Updated

Nevada Republican Party officials may be rethinking how they conduct caucuses after Saturday night's main event provided much lower-than-expected turnout and a bitter confrontation ensued at a special evening caucus after people were turned away for not proving they were delayed from earlier voting because of the Jewish Sabbath.

Mitt Romney was the big winner, with 50 percent of the vote. Newt Gingrich was in second, Ron Paul placed third and Rick Santorum finished last.

Romney won 13 of 16 counties, though he won all but one in 2008. That was Nye County, which this year repeated its 2008 result and gave its support to Paul. Paul also picked up Esmeralda County -- by one vote over Romney. Mineral County narrowly went to Gingrich, by two votes. Esmeralda and Mineral County had 58 and 103 votes total, respectively.

But final results of Saturday's election were delayed Sunday as Clark County officials called it a night before finishing the tally, and decided to return on Sunday to wrap up.

Based on the current trend in counting, turnout will be down for 15 of Nevada's 17 counties, up in one and nearly identical in White Pine County, which submitted 233 votes.

In 2008, the GOP counted 44,324 votes. If current calculations hold, that would mean there were about 10,000 fewer votes in 2012 than in 2008, which is almost half the amount Nevada GOP Chairwoman Amy Tarkanian predicted.

State officials on Saturday night said voters may have been turned off from the process four years ago. They also pointed out that the caucus time may not have helped people attend. They also say outreach was less than desired.
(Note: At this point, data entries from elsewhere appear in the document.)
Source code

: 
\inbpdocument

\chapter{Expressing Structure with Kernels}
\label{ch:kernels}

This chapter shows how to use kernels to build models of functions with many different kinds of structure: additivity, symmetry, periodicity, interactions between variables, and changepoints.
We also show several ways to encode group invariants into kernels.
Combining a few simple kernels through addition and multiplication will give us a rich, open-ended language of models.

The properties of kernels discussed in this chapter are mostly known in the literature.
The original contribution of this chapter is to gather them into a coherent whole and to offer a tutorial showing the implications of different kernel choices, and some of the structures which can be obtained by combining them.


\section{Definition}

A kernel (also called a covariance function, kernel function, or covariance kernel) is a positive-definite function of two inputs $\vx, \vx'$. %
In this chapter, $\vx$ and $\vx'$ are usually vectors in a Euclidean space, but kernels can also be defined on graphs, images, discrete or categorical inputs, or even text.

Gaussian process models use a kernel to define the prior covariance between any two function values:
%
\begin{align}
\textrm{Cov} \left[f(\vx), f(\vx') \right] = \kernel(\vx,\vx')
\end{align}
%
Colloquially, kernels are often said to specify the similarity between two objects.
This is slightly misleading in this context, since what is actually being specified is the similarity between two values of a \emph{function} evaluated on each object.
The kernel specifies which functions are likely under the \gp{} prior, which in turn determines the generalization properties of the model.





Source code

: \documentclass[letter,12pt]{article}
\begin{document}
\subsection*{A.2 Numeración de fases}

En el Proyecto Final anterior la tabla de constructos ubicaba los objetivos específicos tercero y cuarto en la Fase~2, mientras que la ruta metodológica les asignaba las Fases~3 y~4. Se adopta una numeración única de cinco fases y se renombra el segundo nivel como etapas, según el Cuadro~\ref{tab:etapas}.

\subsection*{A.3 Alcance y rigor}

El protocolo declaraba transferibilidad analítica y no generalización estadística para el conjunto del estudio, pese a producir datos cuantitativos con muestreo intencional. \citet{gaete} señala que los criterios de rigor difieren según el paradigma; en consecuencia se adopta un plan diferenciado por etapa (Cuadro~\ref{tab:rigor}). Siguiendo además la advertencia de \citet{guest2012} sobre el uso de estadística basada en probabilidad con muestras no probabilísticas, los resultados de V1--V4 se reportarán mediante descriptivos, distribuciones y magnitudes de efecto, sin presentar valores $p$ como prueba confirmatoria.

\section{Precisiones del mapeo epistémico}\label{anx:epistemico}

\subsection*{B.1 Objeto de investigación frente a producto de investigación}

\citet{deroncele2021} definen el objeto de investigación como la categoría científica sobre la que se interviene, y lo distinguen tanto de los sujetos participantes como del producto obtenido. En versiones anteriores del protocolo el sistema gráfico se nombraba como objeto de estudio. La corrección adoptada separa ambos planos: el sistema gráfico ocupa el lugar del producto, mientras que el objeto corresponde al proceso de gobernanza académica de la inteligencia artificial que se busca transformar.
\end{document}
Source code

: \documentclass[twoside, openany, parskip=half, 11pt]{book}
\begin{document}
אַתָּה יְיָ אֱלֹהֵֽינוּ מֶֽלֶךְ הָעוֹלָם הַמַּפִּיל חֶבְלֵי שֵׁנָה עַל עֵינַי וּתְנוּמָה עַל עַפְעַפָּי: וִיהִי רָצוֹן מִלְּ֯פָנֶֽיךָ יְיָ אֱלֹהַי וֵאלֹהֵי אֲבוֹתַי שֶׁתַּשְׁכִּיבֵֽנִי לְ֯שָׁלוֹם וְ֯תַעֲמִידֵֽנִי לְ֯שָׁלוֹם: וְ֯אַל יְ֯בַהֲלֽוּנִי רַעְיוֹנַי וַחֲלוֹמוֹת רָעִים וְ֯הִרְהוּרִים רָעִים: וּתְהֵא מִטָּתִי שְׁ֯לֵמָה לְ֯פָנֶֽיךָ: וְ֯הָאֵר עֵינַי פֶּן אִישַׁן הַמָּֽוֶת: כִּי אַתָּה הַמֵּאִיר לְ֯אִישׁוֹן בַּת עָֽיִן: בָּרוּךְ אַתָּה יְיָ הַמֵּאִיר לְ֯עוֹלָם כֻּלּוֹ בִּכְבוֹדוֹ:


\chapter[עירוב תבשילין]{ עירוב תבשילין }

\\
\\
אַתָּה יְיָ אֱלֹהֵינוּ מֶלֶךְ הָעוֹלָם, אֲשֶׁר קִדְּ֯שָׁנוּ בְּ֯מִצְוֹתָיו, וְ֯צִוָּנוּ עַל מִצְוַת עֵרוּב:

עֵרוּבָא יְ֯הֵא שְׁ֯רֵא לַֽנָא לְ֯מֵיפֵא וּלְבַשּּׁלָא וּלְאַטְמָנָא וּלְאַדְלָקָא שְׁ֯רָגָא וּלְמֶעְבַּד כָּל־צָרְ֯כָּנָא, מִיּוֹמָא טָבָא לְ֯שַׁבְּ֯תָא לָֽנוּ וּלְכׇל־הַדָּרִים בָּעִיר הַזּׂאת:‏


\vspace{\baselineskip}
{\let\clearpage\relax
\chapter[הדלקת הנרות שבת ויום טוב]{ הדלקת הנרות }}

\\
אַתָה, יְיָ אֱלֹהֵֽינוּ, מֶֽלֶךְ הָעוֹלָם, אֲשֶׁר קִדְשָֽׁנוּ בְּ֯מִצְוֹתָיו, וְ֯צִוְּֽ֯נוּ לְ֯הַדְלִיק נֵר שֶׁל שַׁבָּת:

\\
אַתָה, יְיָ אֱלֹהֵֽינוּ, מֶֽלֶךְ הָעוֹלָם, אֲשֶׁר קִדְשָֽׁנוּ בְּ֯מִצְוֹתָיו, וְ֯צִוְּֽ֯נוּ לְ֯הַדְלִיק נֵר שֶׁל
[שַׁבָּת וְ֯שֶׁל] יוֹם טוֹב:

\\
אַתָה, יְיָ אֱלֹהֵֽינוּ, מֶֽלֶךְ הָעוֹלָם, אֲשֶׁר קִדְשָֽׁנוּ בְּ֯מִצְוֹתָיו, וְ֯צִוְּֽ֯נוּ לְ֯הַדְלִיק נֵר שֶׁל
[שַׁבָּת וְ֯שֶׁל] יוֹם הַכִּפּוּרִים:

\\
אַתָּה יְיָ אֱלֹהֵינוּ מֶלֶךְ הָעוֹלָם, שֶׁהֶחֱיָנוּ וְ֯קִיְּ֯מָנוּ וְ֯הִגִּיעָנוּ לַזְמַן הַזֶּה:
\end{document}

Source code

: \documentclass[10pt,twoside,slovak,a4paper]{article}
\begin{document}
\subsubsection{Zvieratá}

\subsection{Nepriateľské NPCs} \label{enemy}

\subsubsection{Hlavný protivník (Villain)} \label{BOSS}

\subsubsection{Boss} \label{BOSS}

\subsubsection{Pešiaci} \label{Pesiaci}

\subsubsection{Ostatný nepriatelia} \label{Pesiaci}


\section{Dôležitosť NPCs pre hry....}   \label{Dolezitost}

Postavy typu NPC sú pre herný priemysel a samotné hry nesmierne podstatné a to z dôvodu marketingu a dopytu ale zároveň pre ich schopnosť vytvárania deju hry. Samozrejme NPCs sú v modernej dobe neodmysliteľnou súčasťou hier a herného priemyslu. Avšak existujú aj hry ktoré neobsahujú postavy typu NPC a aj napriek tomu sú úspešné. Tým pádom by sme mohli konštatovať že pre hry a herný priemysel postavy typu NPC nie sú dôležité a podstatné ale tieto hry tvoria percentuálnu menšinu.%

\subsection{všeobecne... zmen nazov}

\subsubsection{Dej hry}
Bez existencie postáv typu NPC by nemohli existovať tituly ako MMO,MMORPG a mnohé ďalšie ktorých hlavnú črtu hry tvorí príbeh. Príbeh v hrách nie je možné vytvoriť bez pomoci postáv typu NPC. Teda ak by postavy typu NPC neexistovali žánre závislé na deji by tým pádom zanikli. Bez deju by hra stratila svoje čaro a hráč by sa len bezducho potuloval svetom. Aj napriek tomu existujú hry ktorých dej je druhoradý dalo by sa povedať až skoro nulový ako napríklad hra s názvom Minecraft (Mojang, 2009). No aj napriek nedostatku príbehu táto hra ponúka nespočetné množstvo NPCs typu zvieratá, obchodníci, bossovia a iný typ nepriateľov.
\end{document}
One Nevada GOP official acknowledged that Nevada isn't Iowa, where rural communities are small and close-knit and accustomed to coming together. Nevada, on the other hand, has two urban areas and vast expanses of nothingness in between.

That distaste for the process was clearly reflected in Clark County, which descended into chaos Saturday night when several people who tried to enter Summerlin's Adelson Educational Campus were turned away. The campus is named after Sheldon Adelson, a Newt Gingrich supporter who persuaded officials to hold the caucuses in the evening so that Jewish and Seventh Day Adventist voters could participate and not violate the Saturday Sabbath that prohibits work or activities like driving to the caucus site.

But those who arrived at the school Saturday night told Fox 5 in Las Vegas that they were prevented from voting unless they signed an affidavit proving that they were delayed by their religion.

Shoving and shouting reportedly ensued and people who refused to sign the paper tried to fight their way in, arguing they were being denied their rights to vote.

Chuck Muth, a Gingrich supporter and longtime GOP operative as past executive director for both the American Conservative Union and the Nevada Republican Party, blasted his state's GOP leadership for making the caucuses "a complete, total, national laughingstock."

"This is beyond embarrassing. This is beyond humiliating. GOP leaders here ought to be forced to wear brown bags over their heads from now until the convention," he wrote in a statement that detailed what he claimed were robocalls by Paul supporters to go to the school and vote again.

"The GOP here has known about this caucus for four years. Nevertheless, it blew the opportunity to use it for voter registration gains. It blew the opportunity to get lots and lots of presidential candidates here early and often. It blew the opportunity to use it to raise a boatload of money via the Western States Republican Leadership Conference," Muth said.

But even with the night not going as well as some hoped, the candidates say they are not giving up.

Paul, who has staked his election strategy on the caucus states, said he doesn't think voter turnout is a reflection of a lack of enthusiasm about the candidates.

"Well, the first thing you want to achieve is get as many votes as you can and get as many delegates and set your target high. And, of course, you set it for victory, but you have to live within the real world. But in the campaign, that is what the goal is, is to galvanize people, energize people, get them out and vote," he told ABC's "This Week."

Santorum, who had his worst showing yet, admittedly did not spend time or money in Nevada. He said he's counting on a stronger showing in the upcoming voting states of Colorado, Minnesota and Missouri on Tuesday.

"I think you wait for Tuesday. I mean, the first five states were sort of cast in stone. They were the five states. ... Now, we're getting to the states where people don't have the natural advantage, don't have the time commitment, the staff commitment to really build out an organization like they did in these first five," he told "Fox News Sunday."